“No deductibles or copayments, but we have a coin box at the reception desk for your donations.”
Qliance, the first corporate provider of insurance-free direct primary care and one of the three largest, seems to be headed down the drain. It has taken to online begging at gofundme.com.
Not even ten days before the donation drive began, Qliance was the leading poster child for direct primary care. A Forbes article by Daniel McCorry and Katherine Restrepo said this:
Washington State is deservedly recognized as the birthplace and one of the most prominent frontiers for DPC, in large part because of Qliance. The Seattle-based DPC conglomerate is recognized as an exemplary market force in the private sector of health care.
They went on to praise the State of Washington for its exemplary DPC-friendly legal and regulatory environment.
Qliance was the first, and only, direct primary care provider to have Medicaid patients. It was the first to be part of a plan on an ACA Exchange. It operates in the best state for direct primary care. It has over 35K patients; and it has over $20,000,000 in annual revenues.
Despite these revenues, lenders have not been impressed with Qliance’s business model. So, now that it needs to raise $1,000,000 in about ten weeks, Qliance has decided to beg. Today, gofundme; tomorrow, coin boxes at the reception desk.

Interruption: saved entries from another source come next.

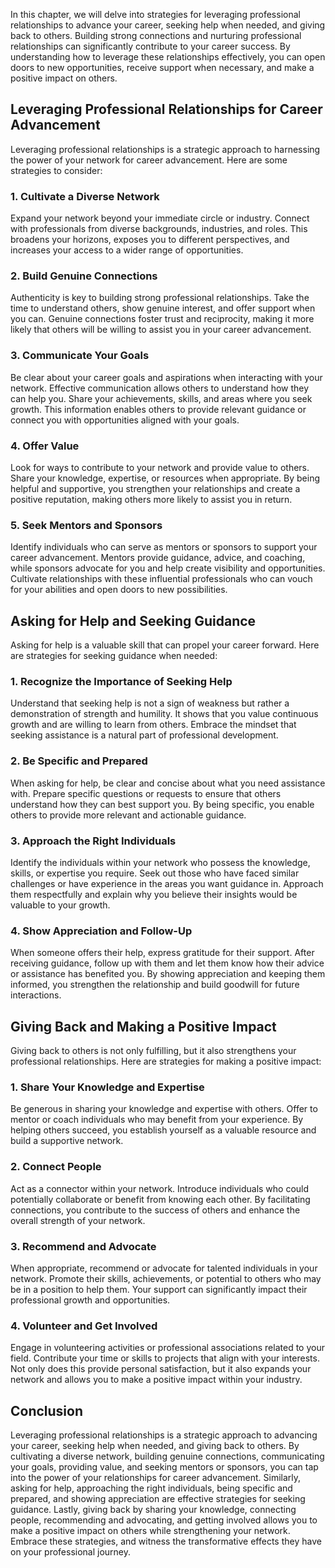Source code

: 
In this chapter, we will delve into strategies for leveraging professional relationships to advance your career, seeking help when needed, and giving back to others. Building strong connections and nurturing professional relationships can significantly contribute to your career success. By understanding how to leverage these relationships effectively, you can open doors to new opportunities, receive support when necessary, and make a positive impact on others.

## Leveraging Professional Relationships for Career Advancement

Leveraging professional relationships is a strategic approach to harnessing the power of your network for career advancement. Here are some strategies to consider:

### 1\. Cultivate a Diverse Network

Expand your network beyond your immediate circle or industry. Connect with professionals from diverse backgrounds, industries, and roles. This broadens your horizons, exposes you to different perspectives, and increases your access to a wider range of opportunities.

### 2\. Build Genuine Connections

Authenticity is key to building strong professional relationships. Take the time to understand others, show genuine interest, and offer support when you can. Genuine connections foster trust and reciprocity, making it more likely that others will be willing to assist you in your career advancement.

### 3\. Communicate Your Goals

Be clear about your career goals and aspirations when interacting with your network. Effective communication allows others to understand how they can help you. Share your achievements, skills, and areas where you seek growth. This information enables others to provide relevant guidance or connect you with opportunities aligned with your goals.

### 4\. Offer Value

Look for ways to contribute to your network and provide value to others. Share your knowledge, expertise, or resources when appropriate. By being helpful and supportive, you strengthen your relationships and create a positive reputation, making others more likely to assist you in return.

### 5\. Seek Mentors and Sponsors

Identify individuals who can serve as mentors or sponsors to support your career advancement. Mentors provide guidance, advice, and coaching, while sponsors advocate for you and help create visibility and opportunities. Cultivate relationships with these influential professionals who can vouch for your abilities and open doors to new possibilities.

## Asking for Help and Seeking Guidance

Asking for help is a valuable skill that can propel your career forward. Here are strategies for seeking guidance when needed:

### 1\. Recognize the Importance of Seeking Help

Understand that seeking help is not a sign of weakness but rather a demonstration of strength and humility. It shows that you value continuous growth and are willing to learn from others. Embrace the mindset that seeking assistance is a natural part of professional development.

### 2\. Be Specific and Prepared

When asking for help, be clear and concise about what you need assistance with. Prepare specific questions or requests to ensure that others understand how they can best support you. By being specific, you enable others to provide more relevant and actionable guidance.

### 3\. Approach the Right Individuals

Identify the individuals within your network who possess the knowledge, skills, or expertise you require. Seek out those who have faced similar challenges or have experience in the areas you want guidance in. Approach them respectfully and explain why you believe their insights would be valuable to your growth.

### 4\. Show Appreciation and Follow-Up

When someone offers their help, express gratitude for their support. After receiving guidance, follow up with them and let them know how their advice or assistance has benefited you. By showing appreciation and keeping them informed, you strengthen the relationship and build goodwill for future interactions.

## Giving Back and Making a Positive Impact

Giving back to others is not only fulfilling, but it also strengthens your professional relationships. Here are strategies for making a positive impact:

### 1\. Share Your Knowledge and Expertise

Be generous in sharing your knowledge and expertise with others. Offer to mentor or coach individuals who may benefit from your experience. By helping others succeed, you establish yourself as a valuable resource and build a supportive network.

### 2\. Connect People

Act as a connector within your network. Introduce individuals who could potentially collaborate or benefit from knowing each other. By facilitating connections, you contribute to the success of others and enhance the overall strength of your network.

### 3\. Recommend and Advocate

When appropriate, recommend or advocate for talented individuals in your network. Promote their skills, achievements, or potential to others who may be in a position to help them. Your support can significantly impact their professional growth and opportunities.

### 4\. Volunteer and Get Involved

Engage in volunteering activities or professional associations related to your field. Contribute your time or skills to projects that align with your interests. Not only does this provide personal satisfaction, but it also expands your network and allows you to make a positive impact within your industry.

## Conclusion

Leveraging professional relationships is a strategic approach to advancing your career, seeking help when needed, and giving back to others. By cultivating a diverse network, building genuine connections, communicating your goals, providing value, and seeking mentors or sponsors, you can tap into the power of your relationships for career advancement. Similarly, asking for help, approaching the right individuals, being specific and prepared, and showing appreciation are effective strategies for seeking guidance. Lastly, giving back by sharing your knowledge, connecting people, recommending and advocating, and getting involved allows you to make a positive impact on others while strengthening your network. Embrace these strategies, and witness the transformative effects they have on your professional journey.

If the crash of Qliance surprises anyone, it will be those with unrealistic expectations of what direct primary care can accomplish. The above-quoted article by McCorry and Restrepo, for example. promises such an intensive level of primary care that expensive “downstream” care, like specialist consults and ER visits, can be cut by 66% and 65% respectively. Eliminating all overhead expenses associated with billing and insurance is said to make all this possible, because doing so is presumed to enable physicians to reduce their patient patient panel size by fifty percent (50%) or more.
Actually, that’s inconceivable.
A 2014 quantitatively detailed, peer reviewed academic study of billing and insurance-related administrative costs for physician practices found that these came to thirteen percent (13%) of gross revenues. So physicians could drop their panel size by thirteen percent (13%) and increase their face time with patients by fifteen (15%). [Hint: divide average length of patient visit by 0.87.] 15% more face time does not produce miracles.
But surely 15% more face time will help reduce “downstream” care a bit? Sure. In 2015, Qliance’s most recent report claimed to have reduced specialist consults and ER visits, but only by fourteen percent (14%). Seems reasonable, a lot more reasonable than 66%. And specialist and ERs are expensive, so maybe there’s some net savings here, even at 14%, right?
Maybe. But Qliance is obviously having trouble persuading lenders, investors, or partners that it can perform that well.
Where did those inflated expectations for direct primary care, like a 65% reduction in specialist visits, come from. They came from a table by Qliance summarizing unpublished internal data from a 2010 investor pitch by Qliance. They were mentioned in a feature article written for the British Medical Journal in 2013. Though this was not a research article, the gaudily-high figures were passed off in a Heritage Foundation report written by McCorry, as “a British Medical Journal study of Qliance.”
Qliance knew better than to try to pass these wildly high numbers off as “a British Medical Journal study”. On February 6, 2017, McCorry, writing in Forbes, again published the numbers from 2010, but this time without any link or citation. Now that Qliance is in dire straits, however, those exaggerated 2010 results – now attributed to Forbes – have made their way into Qliance’s gofundme pitch; their more recent and more relevant but far less compelling results have not. That is precisely why you, in your exercise of due diligence, should not donate to Qliance.
A final note. Reducing billing and insurance overhead can be accomplished by a single-payer system perhaps even more easily than by direct primary care. But whether the system is fee for service, single payer, or direct primary care, the physician’s conjoined choices as to the size of her patient panel and the size of her income are the dominant drivers of the amount of personalized care each of her patients receives, far more so than the mechanism by which she is compensated. More intense primary care may have some net positive benefit, at least up to a point, but there is no clear evidence that that benefit is unique to the direct primary care model.